Top Email ‘Sins’ and How to Avoid Them

How to Write and Format Emails People Want to Read

 One type of business communication most of us do regularly, if not daily, is write emails. But it never fails to amaze me how often we commit ’email sins’.

I was reminded of this recently when reading an article in the ‘Listener’ by Joanne Black about a series of emails she received after a very simple transaction at a Gap store. She was endlessly asked for feedback, and when she tried to unsubscribe continued to be harassed by email.

I’m sure we’ve all been through this, or similar. We provide an email address because we’re asked and nothing is achieved without complying. Then we’re bombarded with emails as a result.

In a very few cases, this is a good thing. We want to receive the information.

Mostly, our goodwill is stretched to the limit by a seemingly endless stream of badly written, poorly designed and boring messages that make us want to tear our hair out.

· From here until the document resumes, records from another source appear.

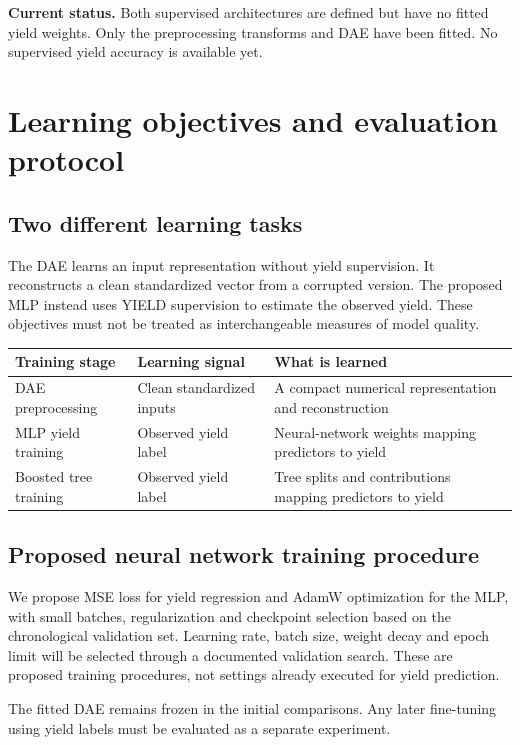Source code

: \documentclass[11pt,a4paper]{article}
\begin{document}
\textbf{Current status.} Both supervised architectures are defined but have no fitted yield weights. Only the preprocessing transforms and DAE have been fitted. No supervised yield accuracy is available yet.

\clearpage\section*{Learning objectives and evaluation protocol}
\subsection*{Two different learning tasks}
The DAE learns an input representation without yield supervision. It reconstructs a clean standardized vector from a corrupted version. The proposed MLP instead uses YIELD supervision to estimate the observed yield. These objectives must not be treated as interchangeable measures of model quality.
\begin{center}
\begin{tabular}{p{.23\linewidth}p{.32\linewidth}p{.34\linewidth}}
\toprule
\textbf{Training stage} & \textbf{Learning signal} & \textbf{What is learned}\\\midrule
DAE preprocessing & Clean standardized inputs & A compact numerical representation and reconstruction\\[4pt]
MLP yield training & Observed yield label & Neural-network weights mapping predictors to yield\\[4pt]
Boosted tree training & Observed yield label & Tree splits and contributions mapping predictors to yield\\
\bottomrule
\end{tabular}
\end{center}
\subsection*{Proposed neural network training procedure}
We propose MSE loss for yield regression and AdamW optimization for the MLP, with small batches, regularization and checkpoint selection based on the chronological validation set. Learning rate, batch size, weight decay and epoch limit will be selected through a documented validation search. These are proposed training procedures, not settings already executed for yield prediction.

The fitted DAE remains frozen in the initial comparisons. Any later fine-tuning using yield labels must be evaluated as a separate experiment.
\end{document}
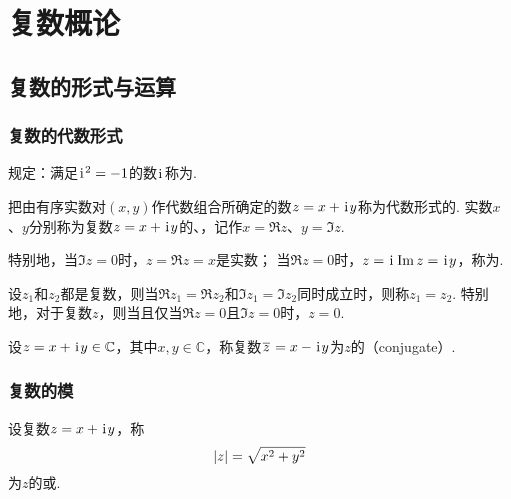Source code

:\chapter{复数概论}
\section{复数的形式与运算}
\subsection{复数的代数形式}
\begin{definition}[虚数单位]
规定：满足\(\kern1pt\mathrm{i}\kern1pt^2=-1\)的数\(\kern1pt\mathrm{i}\kern1pt\)称为.
\end{definition}

\begin{definition}
把由有序实数对\((x,y)\)作代数组合所确定的数\(z=x+\kern1pt\mathrm{i}\kern1pt y\)称为代数形式的.
实数\(x\)、\(y\)分别称为复数\(z=x+\kern1pt\mathrm{i}\kern1pt y\)的、，记作\(x=\Re z\)、\(y=\Im z\).

特别地，当\(\Im z=0\)时，\(z=\Re z=x\)是实数；
当\(\Re z=0\)时，\(z=\kern1pt\mathrm{i}\kern1pt\Im z=\kern1pt\mathrm{i}\kern1pt y\)，称为.
\end{definition}

\begin{definition}[代数形式下复数相等条件]
设\(z_1\)和\(z_2\)都是复数，则当\(\Re z_1 = \Re z_2\)和\(\Im z_1 = \Im z_2\)同时成立时，则称\(z_1 = z_2\).
特别地，对于复数\(z\)，则当且仅当\(\Re z=0\)且\(\Im z=0\)时，\(z=0\).
\end{definition}

\begin{definition}[共轭复数]
设\(z=x + \kern1pt\mathrm{i}\kern1pt y \in\mathbb{C}\)，其中\(x,y\in\mathbb{C}\)，称复数\(\kern1pt\overline{z}\kern1pt=x - \kern1pt\mathrm{i}\kern1pt y\)为\(z\)的（conjugate）.
\end{definition}

\subsection{复数的模}
\begin{definition}[复数的模]
设复数\(z = x + \kern1pt\mathrm{i}\kern1pt y\)，称\[
\abs{z} = \sqrt{x^2 + y^2}
\]为\(z\)的或.
\end{definition}

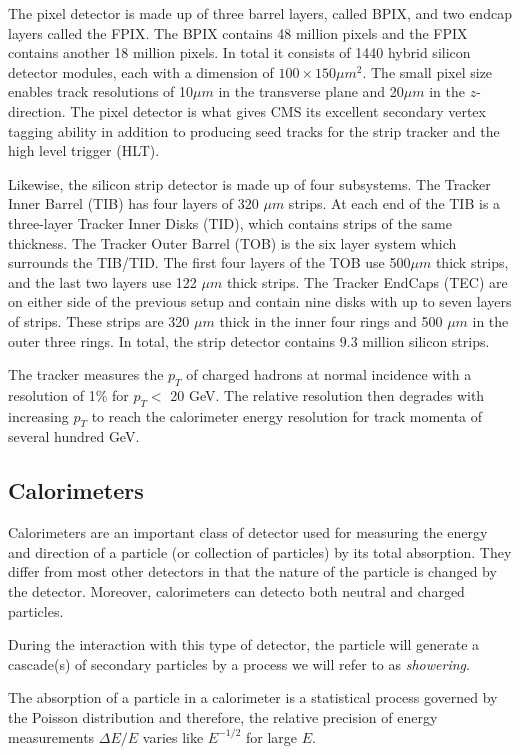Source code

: The pixel detector is made up of three barrel layers, called BPIX, and two endcap layers called the FPIX. The BPIX contains 48 million pixels and the FPIX contains another 18 million pixels. In total it consists of 1440 hybrid silicon detector modules, each with a dimension of $100 \times 150 \mu m^{2}$. The small pixel size enables track resolutions of 10$\mu m$ in the transverse plane and 20$\mu m$ in the $z$-direction. The pixel detector is what gives CMS its excellent secondary vertex tagging ability in addition to producing seed tracks for the strip tracker and the high level trigger (HLT).

Likewise, the silicon strip detector is made up of four subsystems. The Tracker Inner Barrel (TIB) has four layers of 320 $\mu m$ strips. At each end of the TIB is a three-layer Tracker Inner Disks (TID), which contains strips of the same thickness. The Tracker Outer Barrel (TOB) is the six layer system which surrounds the TIB/TID. The first four layers of the TOB use 500$\mu m$ thick strips, and the last two layers use 122 $\mu m$ thick strips. The Tracker EndCaps (TEC) are on either side of the previous setup and contain nine disks with up to seven layers of strips. These strips are 320 $\mu m$ thick in the inner four rings and 500 $\mu m$ in the outer three rings. In total, the strip detector contains 9.3 million silicon strips.

The tracker measures the $p_{T}$ of charged hadrons at normal incidence with a resolution of 1$\%$ for $p_{T}<$ 20 GeV\cite{Sirunyan_2017}. The relative resolution then degrades with increasing $p_{T}$ to reach the calorimeter energy resolution for track momenta of several hundred GeV.

\subsection{Calorimeters}
Calorimeters are an important class of detector used for measuring the energy and direction of a particle (or collection of particles) by its total absorption. They differ from most other detectors in that the nature of the particle is changed by the detector. Moreover, calorimeters can detecto both neutral and charged particles.

During the interaction with this type of detector, the particle will generate a cascade(s) of secondary particles by a  process we will refer to as \textit{showering}.

The absorption of a particle in a calorimeter is a statistical process governed by the Poisson distribution and therefore, the relative precision of energy measurements $\Delta E / E$ varies like $E^{-1/2}$ for large $E$.

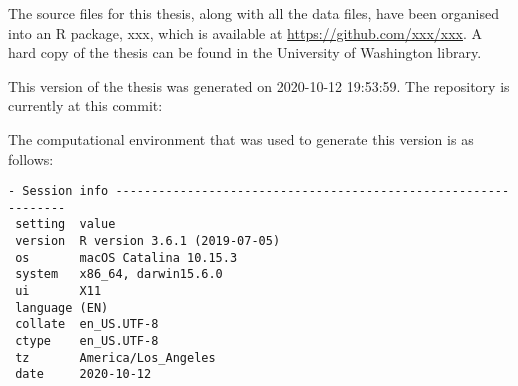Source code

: \documentclass [11pt, proquest] {uwthesis}[2015/03/03]
\begin{document}
The source files for this thesis, along with all the data files, have
been organised into an R package, xxx, which is available at
\url{https://github.com/xxx/xxx}. A hard copy of the thesis can be found
in the University of Washington library.

This version of the thesis was generated on 2020-10-12 19:53:59. The
repository is currently at this commit:

The computational environment that was used to generate this version is
as follows:
\begin{verbatim}
- Session info ---------------------------------------------------------------
 setting  value                       
 version  R version 3.6.1 (2019-07-05)
 os       macOS Catalina 10.15.3      
 system   x86_64, darwin15.6.0        
 ui       X11                         
 language (EN)                        
 collate  en_US.UTF-8                 
 ctype    en_US.UTF-8                 
 tz       America/Los_Angeles         
 date     2020-10-12                  


\end{verbatim}
\end{document}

Here are some of the worst email sins:

📍Daily communications from someone or a company I’ve long since lost interest in or can’t remember why I signed up in the first place.

📍Emails that are entirely promotional – they focus on what the company has to offer – not on what problem I have, which they could fix (and how).

📍Badly laid out emails where there are huge amounts of white space so it takes centuries of scrolling to get through it. (Hint: I don’t, I give up and consign it to my Awful Emails folder.)

📍Non-personalised emails that start ‘Dear customer’ or worse, ‘Dear valued customer’ – I’m so valued that they can’t even write my name.

📍Emails that don’t fit into my preview pane so I can’t see an entire line of text. (Hint: few people open their emails by double-clicking on them to open. We almost always read them in the preview pane and if we can’t see them, we won’t read them.)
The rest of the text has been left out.